Each line of the data should be transcribed exactly as given.

BEGIN

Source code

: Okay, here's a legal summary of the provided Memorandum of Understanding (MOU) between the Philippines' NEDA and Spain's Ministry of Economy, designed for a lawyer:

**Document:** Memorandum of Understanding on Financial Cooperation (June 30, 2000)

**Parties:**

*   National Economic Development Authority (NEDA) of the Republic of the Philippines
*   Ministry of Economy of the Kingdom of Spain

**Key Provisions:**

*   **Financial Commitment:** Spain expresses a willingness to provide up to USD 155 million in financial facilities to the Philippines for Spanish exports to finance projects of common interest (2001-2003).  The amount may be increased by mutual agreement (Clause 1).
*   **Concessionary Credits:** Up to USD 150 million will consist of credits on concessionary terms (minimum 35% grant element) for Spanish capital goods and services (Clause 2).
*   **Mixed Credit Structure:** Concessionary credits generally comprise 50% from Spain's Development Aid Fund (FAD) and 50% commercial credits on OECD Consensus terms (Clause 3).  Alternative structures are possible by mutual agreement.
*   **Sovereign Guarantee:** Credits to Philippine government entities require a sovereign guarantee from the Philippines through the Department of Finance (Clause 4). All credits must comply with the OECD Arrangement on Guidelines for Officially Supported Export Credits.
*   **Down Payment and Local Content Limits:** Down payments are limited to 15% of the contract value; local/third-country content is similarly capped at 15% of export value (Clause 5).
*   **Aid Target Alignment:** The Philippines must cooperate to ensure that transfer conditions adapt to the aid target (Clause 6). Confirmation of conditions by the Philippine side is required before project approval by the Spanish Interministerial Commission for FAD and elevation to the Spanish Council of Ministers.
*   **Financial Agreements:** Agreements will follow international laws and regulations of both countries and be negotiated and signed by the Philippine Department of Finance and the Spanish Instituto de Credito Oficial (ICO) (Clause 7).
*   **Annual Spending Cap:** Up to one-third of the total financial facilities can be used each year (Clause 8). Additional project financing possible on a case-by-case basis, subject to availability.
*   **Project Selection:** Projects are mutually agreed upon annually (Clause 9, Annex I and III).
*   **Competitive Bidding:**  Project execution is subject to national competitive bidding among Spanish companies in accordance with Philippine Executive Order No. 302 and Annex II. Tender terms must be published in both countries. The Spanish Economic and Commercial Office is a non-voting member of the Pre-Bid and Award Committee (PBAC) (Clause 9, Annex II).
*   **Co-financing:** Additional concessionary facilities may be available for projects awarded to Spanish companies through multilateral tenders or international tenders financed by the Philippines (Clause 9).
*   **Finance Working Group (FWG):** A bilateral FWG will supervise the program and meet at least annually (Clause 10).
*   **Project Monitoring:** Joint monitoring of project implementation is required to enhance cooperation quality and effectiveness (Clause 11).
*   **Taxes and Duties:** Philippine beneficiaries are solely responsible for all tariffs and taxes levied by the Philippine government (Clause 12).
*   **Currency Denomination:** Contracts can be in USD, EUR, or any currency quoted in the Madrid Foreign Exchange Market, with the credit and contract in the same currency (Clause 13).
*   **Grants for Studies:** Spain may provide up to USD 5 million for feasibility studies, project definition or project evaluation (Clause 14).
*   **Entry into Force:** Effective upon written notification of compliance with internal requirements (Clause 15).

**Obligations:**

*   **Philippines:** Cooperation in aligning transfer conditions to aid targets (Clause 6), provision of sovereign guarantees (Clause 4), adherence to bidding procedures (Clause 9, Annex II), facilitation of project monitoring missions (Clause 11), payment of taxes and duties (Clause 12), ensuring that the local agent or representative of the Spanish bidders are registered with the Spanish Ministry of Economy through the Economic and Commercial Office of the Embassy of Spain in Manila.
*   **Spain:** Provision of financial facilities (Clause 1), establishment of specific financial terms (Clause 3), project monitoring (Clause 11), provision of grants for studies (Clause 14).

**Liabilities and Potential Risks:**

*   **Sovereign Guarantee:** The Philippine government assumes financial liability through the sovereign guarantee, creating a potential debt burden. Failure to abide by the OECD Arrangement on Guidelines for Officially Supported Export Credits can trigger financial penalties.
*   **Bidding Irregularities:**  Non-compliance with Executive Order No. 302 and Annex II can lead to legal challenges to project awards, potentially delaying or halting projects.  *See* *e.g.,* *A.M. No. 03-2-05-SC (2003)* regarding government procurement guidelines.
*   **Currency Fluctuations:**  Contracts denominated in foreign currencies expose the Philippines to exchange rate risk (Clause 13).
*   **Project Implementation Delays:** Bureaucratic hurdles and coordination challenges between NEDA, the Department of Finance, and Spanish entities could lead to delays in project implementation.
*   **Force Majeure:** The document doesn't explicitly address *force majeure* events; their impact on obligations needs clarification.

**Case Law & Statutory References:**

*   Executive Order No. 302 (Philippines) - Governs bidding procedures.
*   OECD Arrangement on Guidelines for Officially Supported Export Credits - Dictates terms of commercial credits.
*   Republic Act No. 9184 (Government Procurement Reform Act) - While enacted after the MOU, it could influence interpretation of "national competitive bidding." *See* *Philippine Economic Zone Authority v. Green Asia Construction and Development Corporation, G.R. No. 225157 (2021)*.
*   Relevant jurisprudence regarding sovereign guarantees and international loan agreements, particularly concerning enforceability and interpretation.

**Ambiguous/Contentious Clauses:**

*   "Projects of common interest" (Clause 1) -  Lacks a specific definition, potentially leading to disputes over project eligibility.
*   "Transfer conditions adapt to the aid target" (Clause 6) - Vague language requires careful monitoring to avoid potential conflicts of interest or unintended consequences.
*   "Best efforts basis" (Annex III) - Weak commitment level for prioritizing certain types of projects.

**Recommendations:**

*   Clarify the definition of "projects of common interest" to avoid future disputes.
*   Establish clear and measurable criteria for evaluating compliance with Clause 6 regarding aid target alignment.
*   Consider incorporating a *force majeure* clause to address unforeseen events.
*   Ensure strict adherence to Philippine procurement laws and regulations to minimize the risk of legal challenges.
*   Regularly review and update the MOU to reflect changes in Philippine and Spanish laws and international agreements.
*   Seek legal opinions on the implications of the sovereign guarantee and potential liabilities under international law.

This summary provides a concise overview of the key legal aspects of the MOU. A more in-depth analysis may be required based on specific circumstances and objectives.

END

**Answer section**
Source code

: Okay, here's a legal summary of the provided Memorandum of Understanding (MOU) between the Philippines' NEDA and Spain's Ministry of Economy, designed for a lawyer:

**Document:** Memorandum of Understanding on Financial Cooperation (June 30, 2000)

**Parties:**

*   National Economic Development Authority (NEDA) of the Republic of the Philippines
*   Ministry of Economy of the Kingdom of Spain

**Key Provisions:**

*   **Financial Commitment:** Spain expresses a willingness to provide up to USD 155 million in financial facilities to the Philippines for Spanish exports to finance projects of common interest (2001-2003).  The amount may be increased by mutual agreement (Clause 1).
*   **Concessionary Credits:** Up to USD 150 million will consist of credits on concessionary terms (minimum 35% grant element) for Spanish capital goods and services (Clause 2).
*   **Mixed Credit Structure:** Concessionary credits generally comprise 50% from Spain's Development Aid Fund (FAD) and 50% commercial credits on OECD Consensus terms (Clause 3).  Alternative structures are possible by mutual agreement.
*   **Sovereign Guarantee:** Credits to Philippine government entities require a sovereign guarantee from the Philippines through the Department of Finance (Clause 4). All credits must comply with the OECD Arrangement on Guidelines for Officially Supported Export Credits.
*   **Down Payment and Local Content Limits:** Down payments are limited to 15% of the contract value; local/third-country content is similarly capped at 15% of export value (Clause 5).
*   **Aid Target Alignment:** The Philippines must cooperate to ensure that transfer conditions adapt to the aid target (Clause 6). Confirmation of conditions by the Philippine side is required before project approval by the Spanish Interministerial Commission for FAD and elevation to the Spanish Council of Ministers.
*   **Financial Agreements:** Agreements will follow international laws and regulations of both countries and be negotiated and signed by the Philippine Department of Finance and the Spanish Instituto de Credito Oficial (ICO) (Clause 7).
*   **Annual Spending Cap:** Up to one-third of the total financial facilities can be used each year (Clause 8). Additional project financing possible on a case-by-case basis, subject to availability.
*   **Project Selection:** Projects are mutually agreed upon annually (Clause 9, Annex I and III).
*   **Competitive Bidding:**  Project execution is subject to national competitive bidding among Spanish companies in accordance with Philippine Executive Order No. 302 and Annex II. Tender terms must be published in both countries. The Spanish Economic and Commercial Office is a non-voting member of the Pre-Bid and Award Committee (PBAC) (Clause 9, Annex II).
*   **Co-financing:** Additional concessionary facilities may be available for projects awarded to Spanish companies through multilateral tenders or international tenders financed by the Philippines (Clause 9).
*   **Finance Working Group (FWG):** A bilateral FWG will supervise the program and meet at least annually (Clause 10).
*   **Project Monitoring:** Joint monitoring of project implementation is required to enhance cooperation quality and effectiveness (Clause 11).
*   **Taxes and Duties:** Philippine beneficiaries are solely responsible for all tariffs and taxes levied by the Philippine government (Clause 12).
*   **Currency Denomination:** Contracts can be in USD, EUR, or any currency quoted in the Madrid Foreign Exchange Market, with the credit and contract in the same currency (Clause 13).
*   **Grants for Studies:** Spain may provide up to USD 5 million for feasibility studies, project definition or project evaluation (Clause 14).
*   **Entry into Force:** Effective upon written notification of compliance with internal requirements (Clause 15).

**Obligations:**

*   **Philippines:** Cooperation in aligning transfer conditions to aid targets (Clause 6), provision of sovereign guarantees (Clause 4), adherence to bidding procedures (Clause 9, Annex II), facilitation of project monitoring missions (Clause 11), payment of taxes and duties (Clause 12), ensuring that the local agent or representative of the Spanish bidders are registered with the Spanish Ministry of Economy through the Economic and Commercial Office of the Embassy of Spain in Manila.
*   **Spain:** Provision of financial facilities (Clause 1), establishment of specific financial terms (Clause 3), project monitoring (Clause 11), provision of grants for studies (Clause 14).

**Liabilities and Potential Risks:**

*   **Sovereign Guarantee:** The Philippine government assumes financial liability through the sovereign guarantee, creating a potential debt burden. Failure to abide by the OECD Arrangement on Guidelines for Officially Supported Export Credits can trigger financial penalties.
*   **Bidding Irregularities:**  Non-compliance with Executive Order No. 302 and Annex II can lead to legal challenges to project awards, potentially delaying or halting projects.  *See* *e.g.,* *A.M. No. 03-2-05-SC (2003)* regarding government procurement guidelines.
*   **Currency Fluctuations:**  Contracts denominated in foreign currencies expose the Philippines to exchange rate risk (Clause 13).
*   **Project Implementation Delays:** Bureaucratic hurdles and coordination challenges between NEDA, the Department of Finance, and Spanish entities could lead to delays in project implementation.
*   **Force Majeure:** The document doesn't explicitly address *force majeure* events; their impact on obligations needs clarification.

**Case Law & Statutory References:**

*   Executive Order No. 302 (Philippines) - Governs bidding procedures.
*   OECD Arrangement on Guidelines for Officially Supported Export Credits - Dictates terms of commercial credits.
*   Republic Act No. 9184 (Government Procurement Reform Act) - While enacted after the MOU, it could influence interpretation of "national competitive bidding." *See* *Philippine Economic Zone Authority v. Green Asia Construction and Development Corporation, G.R. No. 225157 (2021)*.
*   Relevant jurisprudence regarding sovereign guarantees and international loan agreements, particularly concerning enforceability and interpretation.

**Ambiguous/Contentious Clauses:**

*   "Projects of common interest" (Clause 1) -  Lacks a specific definition, potentially leading to disputes over project eligibility.
*   "Transfer conditions adapt to the aid target" (Clause 6) - Vague language requires careful monitoring to avoid potential conflicts of interest or unintended consequences.
*   "Best efforts basis" (Annex III) - Weak commitment level for prioritizing certain types of projects.

**Recommendations:**

*   Clarify the definition of "projects of common interest" to avoid future disputes.
*   Establish clear and measurable criteria for evaluating compliance with Clause 6 regarding aid target alignment.
*   Consider incorporating a *force majeure* clause to address unforeseen events.
*   Ensure strict adherence to Philippine procurement laws and regulations to minimize the risk of legal challenges.
*   Regularly review and update the MOU to reflect changes in Philippine and Spanish laws and international agreements.
*   Seek legal opinions on the implications of the sovereign guarantee and potential liabilities under international law.

This summary provides a concise overview of the key legal aspects of the MOU. A more in-depth analysis may be required based on specific circumstances and objectives.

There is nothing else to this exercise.